== ASSIGNED TASK ==
Go through the entries below and pick out every line with "wall".

+ + + + + + +

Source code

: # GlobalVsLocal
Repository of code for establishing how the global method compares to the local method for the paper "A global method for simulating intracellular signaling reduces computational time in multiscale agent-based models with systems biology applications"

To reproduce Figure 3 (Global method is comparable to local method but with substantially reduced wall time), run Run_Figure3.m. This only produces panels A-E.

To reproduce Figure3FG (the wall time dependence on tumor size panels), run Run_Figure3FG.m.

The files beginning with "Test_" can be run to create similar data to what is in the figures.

+ + + + + + +

== RESULT FOR THIS TASK ==
To reproduce Figure 3 (Global method is comparable to local method but with substantially reduced wall time), run Run_Figure3.m. This only produces panels A-E.
To reproduce Figure3FG (the wall time dependence on tumor size panels), run Run_Figure3FG.m.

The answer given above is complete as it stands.